Often we come to practice for strange reasons and stay for even stranger ones. Mine has been the floor. Over the years, I’ve brought various people to Dharma talks. These experiences inevitably have prompted them to ask me why I practice Zen. Since I am still attached to my attachments, savouring them actually, I’ve made no secret of the fact that I hate chanting, hate kong-ans, hate interviews, but that I love to sit especially because I like the floor. In fact, I would add, I even know where the darkest tile is, challenging them to find it. They never could, of course, so I would triumphantly point it out to them after which they would give me polite but skeptical looks. Incidentally, none of these people has, to my knowledge, ever returned. Oh well.

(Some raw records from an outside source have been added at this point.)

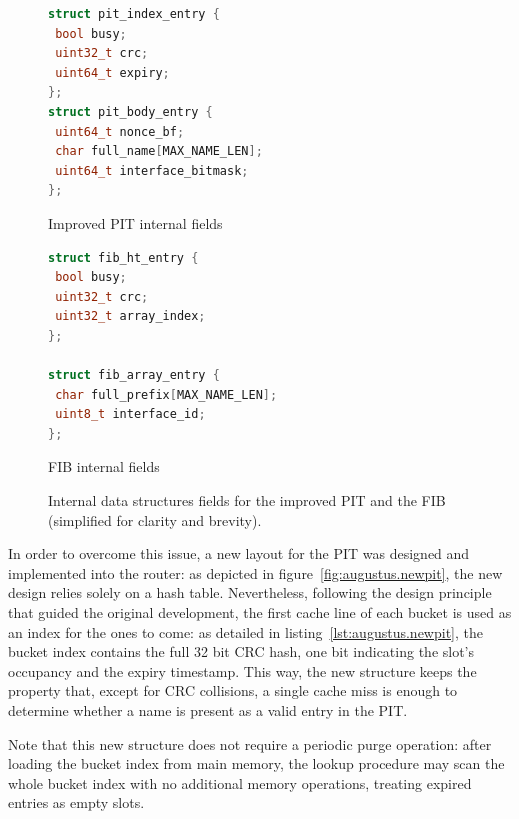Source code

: \documentclass[11pt,a4paper,twoside,titlepage,openany]{book}
\begin{document}
\begin{figure}[tb]
  \captionsetup{type=lstlisting}
  \begin{sublstlisting}[t]{.5\linewidth}
  \begin{lstlisting}[language=c]
struct pit_index_entry {
 bool busy;
 uint32_t crc;
 uint64_t expiry;
};
struct pit_body_entry {
 uint64_t nonce_bf;
 char full_name[MAX_NAME_LEN];
 uint64_t interface_bitmask;
};
    \end{lstlisting}
    \caption{Improved PIT internal fields}\label{lst:augustus.newpit}
  \end{sublstlisting}%
  \begin{sublstlisting}[t]{.5\linewidth}
  \begin{lstlisting}[language=c]
struct fib_ht_entry {
 bool busy;
 uint32_t crc;
 uint32_t array_index;
};

struct fib_array_entry {
 char full_prefix[MAX_NAME_LEN];
 uint8_t interface_id;
};
    \end{lstlisting}
    \caption{FIB internal fields}\label{lst:augustus.fib}
  \end{sublstlisting}
  \caption[Internal data structures fields for the improved PIT and the FIB]{Internal data structures fields for the improved PIT and the FIB (simplified for clarity and brevity).}\label{lst:augustus.newpit_fib}
\end{figure}

In order to overcome this issue, a new layout for the PIT was designed and implemented into the router: as depicted in figure~\ref{fig:augustus.newpit}, the new design relies solely on a hash table. Nevertheless, following the design principle that guided the original development, the first cache line of each bucket is used as an index for the ones to come: as detailed in listing~\ref{lst:augustus.newpit}, the bucket index contains the full 32 bit CRC hash, one bit indicating the slot's occupancy and the expiry timestamp. This way, the new structure keeps the property that, except for CRC collisions, a single cache miss is enough to determine whether a name is present as a valid entry in the PIT.

Note that this new structure does not require a periodic purge operation: after loading the bucket index from main memory, the lookup procedure may scan the whole bucket index with no additional memory operations, treating expired entries as empty slots.
\end{document}
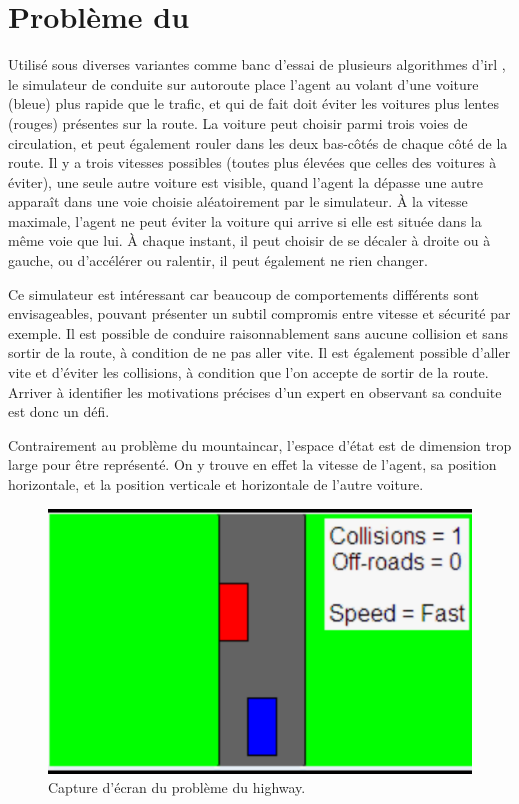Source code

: \documentclass[frenchb,a4paper,justified,notoc]{tufte-book}
\begin{document}
\section{Problème du }
\label{sec-9-3}
\label{hier-highway}

Utilisé sous diverses variantes comme banc d'essai de plusieurs algorithmes d'\gls{irl} \citep{abbeel2004apprenticeship,syed2008game,syed2008apprenticeship}, le simulateur de conduite sur autoroute place l'agent au volant d'une voiture (bleue) plus rapide que le trafic, et qui de fait doit éviter les voitures plus lentes (rouges) présentes sur la route. La voiture peut choisir parmi trois voies de circulation, et peut également rouler dans les deux bas-côtés de chaque côté de la route. Il y a trois vitesses possibles (toutes plus élevées que celles des voitures à éviter), une seule autre voiture est visible, quand l'agent la dépasse une autre apparaît dans une voie choisie aléatoirement par le simulateur. \`A la vitesse maximale, l'agent ne peut éviter la voiture qui arrive si elle est située dans la même voie que lui. \`A chaque instant, il peut choisir de se décaler à droite ou à gauche, ou d'accélérer ou ralentir, il peut également ne rien changer.

Ce simulateur est intéressant car beaucoup de comportements différents sont envisageables, pouvant présenter un subtil compromis entre vitesse et sécurité par exemple. Il est possible de conduire raisonnablement sans aucune collision et sans sortir de la route, à condition de ne pas aller vite. Il est également possible d'aller vite et d'éviter les collisions, à condition que l'on accepte de sortir de la route. Arriver à identifier les motivations précises d'un expert en observant sa conduite est donc un défi.

Contrairement au problème du \gls{mountaincar}, l'espace d'état est de dimension trop large pour être représenté. On y trouve en effet la vitesse de l'agent, sa position horizontale, et la position verticale et horizontale de l'autre voiture.
\begin{figure}
\centering
\includegraphics[width=.5\textwidth]{Figures/Highway.png}
\caption[Capture d'écran du problème du \gls{highway}]{Capture d'écran du problème du \gls{highway}.}
\label{fig:highwayscreenshot}
\end{figure}
\end{document}
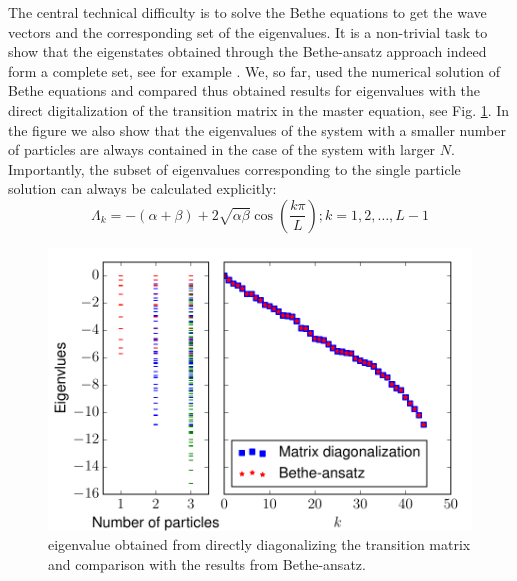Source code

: \documentclass[aps,showpacs,twocolumn,floatfix,prx,superscriptaddress]{revtex4-1}
\begin{document}
The central technical difficulty is to solve the Bethe equations to get the wave vectors and the corresponding set of the eigenvalues. It is a non-trivial task to show that the eigenstates obtained through the Bethe-ansatz approach indeed form a complete set, see for example \cite{Brattain2015}. We, so far, used the numerical solution of Bethe equations and compared thus obtained results for eigenvalues with the direct digitalization of the transition matrix in the master equation, see Fig. \ref{fig:spectrum}. In the figure we also show that the eigenvalues of the system with a smaller number of particles are always contained in the case of the system with larger $N$. Importantly, the subset of eigenvalues corresponding to the single particle solution can always be calculated explicitly: 
    \begin{equation}
        \label{eq:partEigenvaluesN}
        \Lambda_k   = -(\alpha+\beta) + 2\sqrt{\alpha\beta}\cos(\frac{k\pi}{L}); 
        k=1,2,\dots, L-1  
    \end{equation}
\begin{figure}[htpb]
    \centering
    \includegraphics[width=1.0\linewidth]{spectrum}
    \caption{eigenvalue obtained from directly diagonalizing the transition matrix and comparison with the results from Bethe-ansatz.}
    \label{fig:spectrum}
\end{figure}
\end{document}

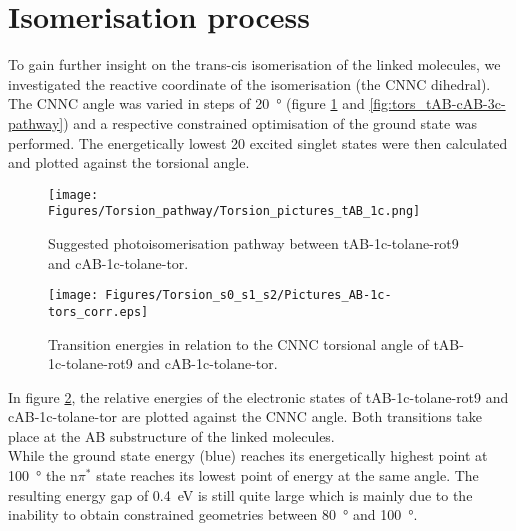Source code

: \section{Isomerisation process}
To gain further insight on the trans-cis isomerisation of the linked molecules, we investigated the reactive coordinate of the isomerisation (the CNNC dihedral).
The CNNC angle was varied in steps of \SI{20}{\degree} (figure \ref{fig:tors_tAB-cAB-1c-pathway} and \ref{fig:tors_tAB-cAB-3c-pathway}) and a respective constrained optimisation of the ground state was performed. 
The energetically lowest 20 excited singlet states were then calculated and plotted against the torsional angle. 
%
%
%
%
%
\begin{figure}[H]
    \centering
    \texttt{[image: Figures/Torsion\_pathway/Torsion\_pictures\_tAB\_1c.png]}
    \caption{Suggested photoisomerisation pathway between tAB-1c-tolane-rot9 and cAB-1c-tolane-tor.}
    \label{fig:tors_tAB-cAB-1c-pathway}
\end{figure}
%
%
\begin{figure}[H]
    \centering
    \texttt{[image: Figures/Torsion\_s0\_s1\_s2/Pictures\_AB-1c-tors\_corr.eps]}
    \caption{Transition energies in relation to the CNNC torsional angle of tAB-1c-tolane-rot9 and cAB-1c-tolane-tor.}
    \label{fig:tors_tAB-cAB-1c}
\end{figure}
%
In figure \ref{fig:tors_tAB-cAB-1c}, the relative energies of the electronic states of tAB-1c-tolane-rot9 and cAB-1c-tolane-tor are plotted against the CNNC angle. 
Both transitions take place at the AB substructure of the linked molecules. \\
While the ground state energy (blue) reaches its energetically highest point at \SI{100}{\degree} the n$\pi^{*}$ state reaches its lowest point of energy at the same angle. 
The resulting energy gap of \SI{0.4}{\eV} is still quite large which is mainly due to the inability to obtain constrained geometries between \SI{80}{\degree} and \SI{100}{\degree}. 
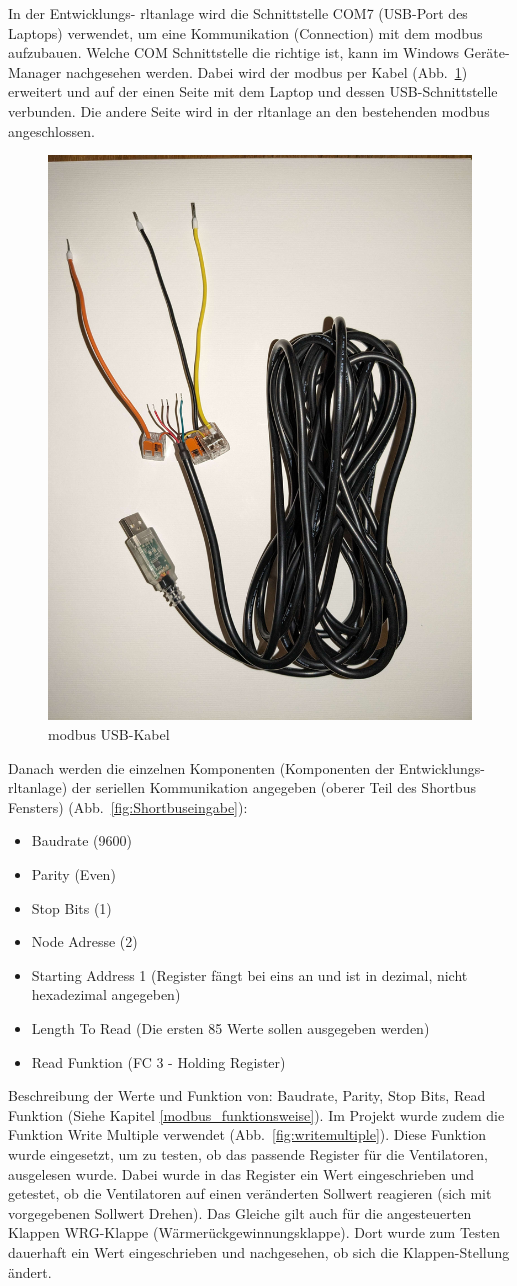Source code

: In der Entwicklungs- \ac{rltanlage} wird die Schnittstelle COM7 (USB-Port des Laptops) verwendet, um eine Kommunikation (Connection) mit dem \gls{modbus} aufzubauen. Welche COM Schnittstelle die richtige ist, kann im Windows Geräte-Manager nachgesehen werden. Dabei wird der \gls{modbus} per Kabel  (Abb.~\ref{fig:modbus_usbkabel}) erweitert und auf der einen Seite mit dem Laptop und dessen USB-Schnittstelle verbunden. Die andere Seite wird in der \ac{rltanlage} an den bestehenden \gls{modbus} angeschlossen. 

\begin{figure}[H]
	\centering
	\includegraphics[width=0.3\linewidth]{Bilder/modbus_usbkabel}
	\caption{\gls{modbus} USB-Kabel} 
	\label{fig:modbus_usbkabel}
\end{figure}

Danach werden die einzelnen Komponenten (Komponenten der Entwicklungs- \ac{rltanlage}) der seriellen Kommunikation angegeben (oberer Teil des Shortbus Fensters) (Abb.~\ref{fig:Shortbuseingabe}):
\begin{itemize}
	\item Baudrate (9600)
	\item Parity (Even)
	\item Stop Bits (1)
	\item Node Adresse (2)
	\item Starting Address 1 (Register fängt bei eins an und ist in dezimal, nicht hexadezimal angegeben)
	\item Length To Read (Die ersten 85 Werte sollen ausgegeben werden)
	\item Read Funktion (FC 3 - Holding Register)
\end{itemize}

Beschreibung der Werte und Funktion von: Baudrate, Parity, Stop Bits, Read Funktion (Siehe Kapitel \ref{modbus_funktionsweise}).
Im Projekt wurde zudem die Funktion Write Multiple verwendet (Abb.~\ref{fig:writemultiple}). Diese Funktion wurde eingesetzt, um zu testen, ob das passende Register für \zB die Ventilatoren, ausgelesen wurde. Dabei wurde in das Register ein Wert eingeschrieben und getestet, ob die Ventilatoren auf einen veränderten Sollwert reagieren (sich mit vorgegebenen Sollwert Drehen). Das Gleiche gilt auch für die angesteuerten Klappen \zB WRG-Klappe (Wärmerückgewinnungsklappe). Dort wurde zum Testen dauerhaft ein Wert eingeschrieben und nachgesehen, ob sich die Klappen-Stellung ändert.

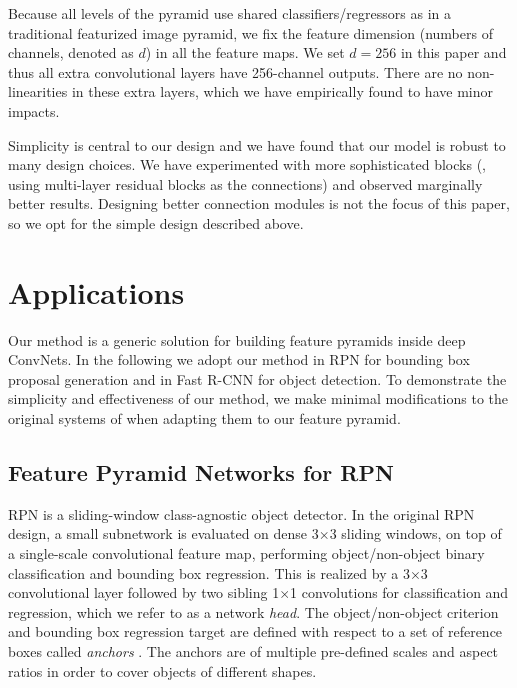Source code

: \documentclass[10pt,twocolumn,letterpaper]{article}
\begin{document}
Because all levels of the pyramid use shared classifiers/regressors as in a traditional featurized image pyramid, we fix the feature dimension (numbers of channels, denoted as $d$) in all the feature maps.
We set $d=256$ in this paper and thus all extra convolutional layers have 256-channel outputs.
There are no non-linearities in these extra layers, which we have empirically found to have minor impacts.

Simplicity is central to our design and we have found that our model is robust to many design choices.
We have experimented with more sophisticated blocks (\eg, using multi-layer residual blocks \cite{He2016} as the connections) and observed marginally better results.
Designing better connection modules is not the focus of this paper, so we opt for the simple design described above. 

\section{Applications}

Our method is a generic solution for building feature pyramids inside deep ConvNets.
In the following we adopt our method in RPN \cite{Ren2015a} for bounding box proposal generation and in Fast R-CNN \cite{Girshick2015a} for object detection.
To demonstrate the simplicity and effectiveness of our method, we make minimal modifications to the original systems of \cite{Ren2015a,Girshick2015a} when adapting them to our feature pyramid.

\subsection{Feature Pyramid Networks for RPN}

RPN \cite{Ren2015a} is a sliding-window class-agnostic object detector.
In the original RPN design, a small subnetwork is evaluated on dense 3$\times$3 sliding windows, on top of a single-scale convolutional feature map, performing object/non-object binary classification and bounding box regression.
This is realized by a 3$\times$3 convolutional layer followed by two sibling 1$\times$1 convolutions for classification and regression, which we refer to as a network \emph{head}.
The object/non-object criterion and bounding box regression target are defined with respect to a set of reference boxes called \emph{anchors} \cite{Ren2015a}.
The anchors are of multiple pre-defined scales and aspect ratios in order to cover objects of different shapes.
\end{document}
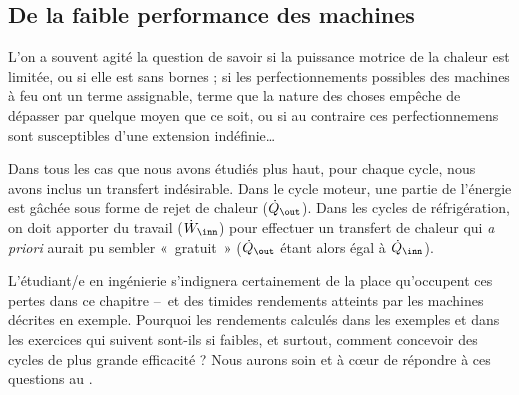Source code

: 	\subsection{De la faible performance des machines}

			L’on a souvent agité la question de savoir si la puissance motrice de la chaleur est limitée, ou si elle est sans bornes ; si les perfectionnements possibles des machines à feu ont un terme assignable, terme que la nature des choses empêche de dépasser par quelque moyen que ce soit, ou si au contraire ces perfectionnemens sont susceptibles d’une extension indéfinie…

		Dans tous les cas que nous avons étudiés plus haut, pour chaque cycle, nous avons inclus un transfert indésirable. Dans le cycle moteur, une partie de l’énergie est gâchée sous forme de rejet de chaleur ($\dot Q_\out$). Dans les cycles de réfrigération, on doit apporter du travail ($\dot W_\inn$) pour effectuer un transfert de chaleur qui \textit{a priori} aurait pu sembler «~gratuit~» ($\dot Q_\out$ étant alors égal à $\dot Q_\inn$).

		L’étudiant/e en ingénierie s’indignera certainement de la place qu’occupent ces pertes dans ce chapitre --\ et des timides rendements atteints par les machines décrites en exemple. Pourquoi les rendements calculés dans les exemples et dans les exercices qui suivent sont-ils si faibles, et surtout, comment concevoir des cycles de plus grande efficacité ? Nous aurons soin et à cœur de répondre à ces questions au \courssept.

This past retreat, I was sitting on my cushion, eyeing the floor when I suddenly realised after all these years that I had never bothered trying to find the lightest square. This oversight astonished me and so I joyfully set out on my new task when something really strange happened: I couldn't find the darkest square. It had simply disappeared. I tried every rational reason I could think of: the floor had been bleached, the floor had been replaced, our zen master knew with his no doubt immense telepathic powers that I was abnormally attached to this tile and had changed half of the slats of wood that comprise this tile with the slats of another tile. Then of course, the irrational thought came creeping in: could I have been wrong, in error, mistaken? I had to admit, it was a non-zero possibility. After all, the idea of the lightest tile had eluded me. I began to feel slightly sickened by uncertainty.
"Well," I thought to myself finally with enormous disappointment, "so much for progress." And then, just as I was about to start finding the darkest tile all over again, it hit me. Progress? What progress?! And for the rest of the retreat, I had to bite my bottom lip really hard to keep from laughing.